(Plain-text document sources)
▽

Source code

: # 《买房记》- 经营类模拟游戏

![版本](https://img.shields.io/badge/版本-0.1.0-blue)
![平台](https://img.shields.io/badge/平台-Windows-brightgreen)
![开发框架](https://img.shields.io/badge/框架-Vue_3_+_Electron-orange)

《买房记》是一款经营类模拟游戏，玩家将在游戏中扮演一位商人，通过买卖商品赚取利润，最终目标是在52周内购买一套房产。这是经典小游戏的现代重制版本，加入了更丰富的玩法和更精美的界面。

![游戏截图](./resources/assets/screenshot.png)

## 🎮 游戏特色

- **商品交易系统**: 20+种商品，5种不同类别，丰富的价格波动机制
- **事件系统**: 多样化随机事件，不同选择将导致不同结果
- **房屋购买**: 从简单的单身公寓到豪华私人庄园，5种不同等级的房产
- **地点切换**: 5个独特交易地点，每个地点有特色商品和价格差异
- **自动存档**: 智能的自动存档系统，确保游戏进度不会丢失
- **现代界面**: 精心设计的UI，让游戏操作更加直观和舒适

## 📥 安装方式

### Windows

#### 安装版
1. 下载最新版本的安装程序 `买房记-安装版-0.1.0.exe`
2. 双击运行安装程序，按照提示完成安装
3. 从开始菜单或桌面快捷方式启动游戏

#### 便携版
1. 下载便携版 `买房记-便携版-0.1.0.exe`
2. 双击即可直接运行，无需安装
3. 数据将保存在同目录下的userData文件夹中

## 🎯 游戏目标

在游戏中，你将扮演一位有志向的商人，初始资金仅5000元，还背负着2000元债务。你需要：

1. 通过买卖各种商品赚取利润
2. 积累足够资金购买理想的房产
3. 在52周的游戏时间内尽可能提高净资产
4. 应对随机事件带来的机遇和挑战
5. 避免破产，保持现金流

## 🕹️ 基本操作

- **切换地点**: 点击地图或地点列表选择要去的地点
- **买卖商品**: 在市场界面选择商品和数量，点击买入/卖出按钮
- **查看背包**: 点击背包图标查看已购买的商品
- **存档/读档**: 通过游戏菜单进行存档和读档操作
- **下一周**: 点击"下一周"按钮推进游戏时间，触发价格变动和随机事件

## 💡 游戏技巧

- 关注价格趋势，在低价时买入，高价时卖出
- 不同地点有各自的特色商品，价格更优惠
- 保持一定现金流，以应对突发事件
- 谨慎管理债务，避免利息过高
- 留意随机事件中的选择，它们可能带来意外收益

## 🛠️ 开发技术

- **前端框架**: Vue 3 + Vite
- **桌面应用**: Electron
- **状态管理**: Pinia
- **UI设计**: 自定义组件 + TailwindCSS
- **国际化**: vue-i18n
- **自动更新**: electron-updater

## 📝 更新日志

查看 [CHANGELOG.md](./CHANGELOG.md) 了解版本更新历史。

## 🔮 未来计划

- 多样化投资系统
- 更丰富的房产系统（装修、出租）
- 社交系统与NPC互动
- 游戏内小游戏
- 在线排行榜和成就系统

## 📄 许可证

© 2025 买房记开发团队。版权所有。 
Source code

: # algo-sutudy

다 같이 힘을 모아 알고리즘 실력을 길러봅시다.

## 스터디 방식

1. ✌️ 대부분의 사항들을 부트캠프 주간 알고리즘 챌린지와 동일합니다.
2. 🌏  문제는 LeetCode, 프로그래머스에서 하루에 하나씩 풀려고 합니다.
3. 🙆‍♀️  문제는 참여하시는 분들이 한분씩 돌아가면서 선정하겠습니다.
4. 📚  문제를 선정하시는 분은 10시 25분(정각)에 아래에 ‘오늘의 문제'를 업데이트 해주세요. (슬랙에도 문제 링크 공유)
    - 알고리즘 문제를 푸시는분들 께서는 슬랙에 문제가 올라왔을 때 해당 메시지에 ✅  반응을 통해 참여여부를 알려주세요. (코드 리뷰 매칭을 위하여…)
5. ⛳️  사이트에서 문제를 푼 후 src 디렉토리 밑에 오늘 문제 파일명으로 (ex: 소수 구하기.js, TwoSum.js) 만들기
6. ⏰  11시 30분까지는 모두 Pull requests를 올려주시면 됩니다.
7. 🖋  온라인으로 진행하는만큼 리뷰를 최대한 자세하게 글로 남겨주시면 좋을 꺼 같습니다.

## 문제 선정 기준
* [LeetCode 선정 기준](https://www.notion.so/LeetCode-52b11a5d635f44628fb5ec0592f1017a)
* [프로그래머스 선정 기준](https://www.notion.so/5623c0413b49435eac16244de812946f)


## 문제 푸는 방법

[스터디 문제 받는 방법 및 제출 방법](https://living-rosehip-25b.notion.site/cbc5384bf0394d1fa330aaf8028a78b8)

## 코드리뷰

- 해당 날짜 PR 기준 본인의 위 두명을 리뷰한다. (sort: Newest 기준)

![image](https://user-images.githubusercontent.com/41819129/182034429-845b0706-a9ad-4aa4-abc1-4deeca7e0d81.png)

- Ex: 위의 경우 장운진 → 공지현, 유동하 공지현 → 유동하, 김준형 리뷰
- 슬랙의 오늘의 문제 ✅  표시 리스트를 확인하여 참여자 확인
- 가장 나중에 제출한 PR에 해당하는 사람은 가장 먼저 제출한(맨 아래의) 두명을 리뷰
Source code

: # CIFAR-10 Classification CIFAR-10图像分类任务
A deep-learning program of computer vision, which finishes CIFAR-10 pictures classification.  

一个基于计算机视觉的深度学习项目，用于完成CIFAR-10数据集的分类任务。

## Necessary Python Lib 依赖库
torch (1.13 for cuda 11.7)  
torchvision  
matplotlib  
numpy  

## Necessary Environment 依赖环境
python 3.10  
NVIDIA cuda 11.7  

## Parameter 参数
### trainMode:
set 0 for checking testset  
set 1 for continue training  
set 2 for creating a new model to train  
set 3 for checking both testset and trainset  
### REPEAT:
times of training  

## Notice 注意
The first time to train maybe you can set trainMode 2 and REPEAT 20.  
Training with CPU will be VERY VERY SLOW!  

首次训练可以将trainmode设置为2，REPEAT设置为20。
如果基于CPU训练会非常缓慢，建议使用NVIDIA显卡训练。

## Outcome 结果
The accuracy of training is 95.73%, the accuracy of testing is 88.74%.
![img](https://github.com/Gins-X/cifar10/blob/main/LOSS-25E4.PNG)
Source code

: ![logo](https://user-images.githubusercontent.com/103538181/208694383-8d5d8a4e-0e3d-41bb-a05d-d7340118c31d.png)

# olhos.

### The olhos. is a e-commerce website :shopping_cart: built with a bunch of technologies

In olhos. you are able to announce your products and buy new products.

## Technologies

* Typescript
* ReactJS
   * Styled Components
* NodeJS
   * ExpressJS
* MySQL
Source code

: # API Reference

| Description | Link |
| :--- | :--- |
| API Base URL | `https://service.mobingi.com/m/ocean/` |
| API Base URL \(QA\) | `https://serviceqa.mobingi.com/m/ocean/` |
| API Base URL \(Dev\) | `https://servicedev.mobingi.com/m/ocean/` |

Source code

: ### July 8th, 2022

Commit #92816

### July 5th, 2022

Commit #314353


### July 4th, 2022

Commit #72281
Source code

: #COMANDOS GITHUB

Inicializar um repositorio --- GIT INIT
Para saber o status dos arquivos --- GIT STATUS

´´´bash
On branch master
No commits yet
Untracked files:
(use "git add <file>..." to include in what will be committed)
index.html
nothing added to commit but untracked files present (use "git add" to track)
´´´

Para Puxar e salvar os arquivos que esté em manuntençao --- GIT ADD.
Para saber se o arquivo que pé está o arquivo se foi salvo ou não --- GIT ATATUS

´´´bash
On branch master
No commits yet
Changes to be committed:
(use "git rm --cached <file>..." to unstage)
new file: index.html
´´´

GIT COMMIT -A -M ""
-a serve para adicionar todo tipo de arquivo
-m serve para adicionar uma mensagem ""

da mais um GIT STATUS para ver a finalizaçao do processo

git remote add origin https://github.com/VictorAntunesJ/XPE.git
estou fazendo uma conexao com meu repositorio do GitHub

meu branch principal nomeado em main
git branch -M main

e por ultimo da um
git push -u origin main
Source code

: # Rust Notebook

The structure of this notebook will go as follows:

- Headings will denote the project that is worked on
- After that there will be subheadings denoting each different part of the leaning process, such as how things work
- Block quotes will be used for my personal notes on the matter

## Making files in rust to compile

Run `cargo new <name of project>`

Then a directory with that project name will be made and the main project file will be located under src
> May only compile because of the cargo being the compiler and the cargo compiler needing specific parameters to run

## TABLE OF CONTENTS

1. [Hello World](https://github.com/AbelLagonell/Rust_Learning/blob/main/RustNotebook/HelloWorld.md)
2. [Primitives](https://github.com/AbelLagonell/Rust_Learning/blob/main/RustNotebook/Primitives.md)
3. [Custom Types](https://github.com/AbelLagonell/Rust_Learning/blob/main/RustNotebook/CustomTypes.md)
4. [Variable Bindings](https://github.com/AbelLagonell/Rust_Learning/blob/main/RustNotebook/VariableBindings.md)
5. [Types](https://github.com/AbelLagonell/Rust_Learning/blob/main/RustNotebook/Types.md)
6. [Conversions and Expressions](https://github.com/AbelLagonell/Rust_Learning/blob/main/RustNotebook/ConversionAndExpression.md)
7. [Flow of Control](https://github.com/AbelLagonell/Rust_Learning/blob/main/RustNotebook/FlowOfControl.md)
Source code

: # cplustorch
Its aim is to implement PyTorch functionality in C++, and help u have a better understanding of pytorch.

△

[Activity] Go through the records above, find every line with the word "files", and list those lines.

[Response to this task]
Untracked files:
nothing added to commit but untracked files present (use "git add" to track)
## Making files in rust to compile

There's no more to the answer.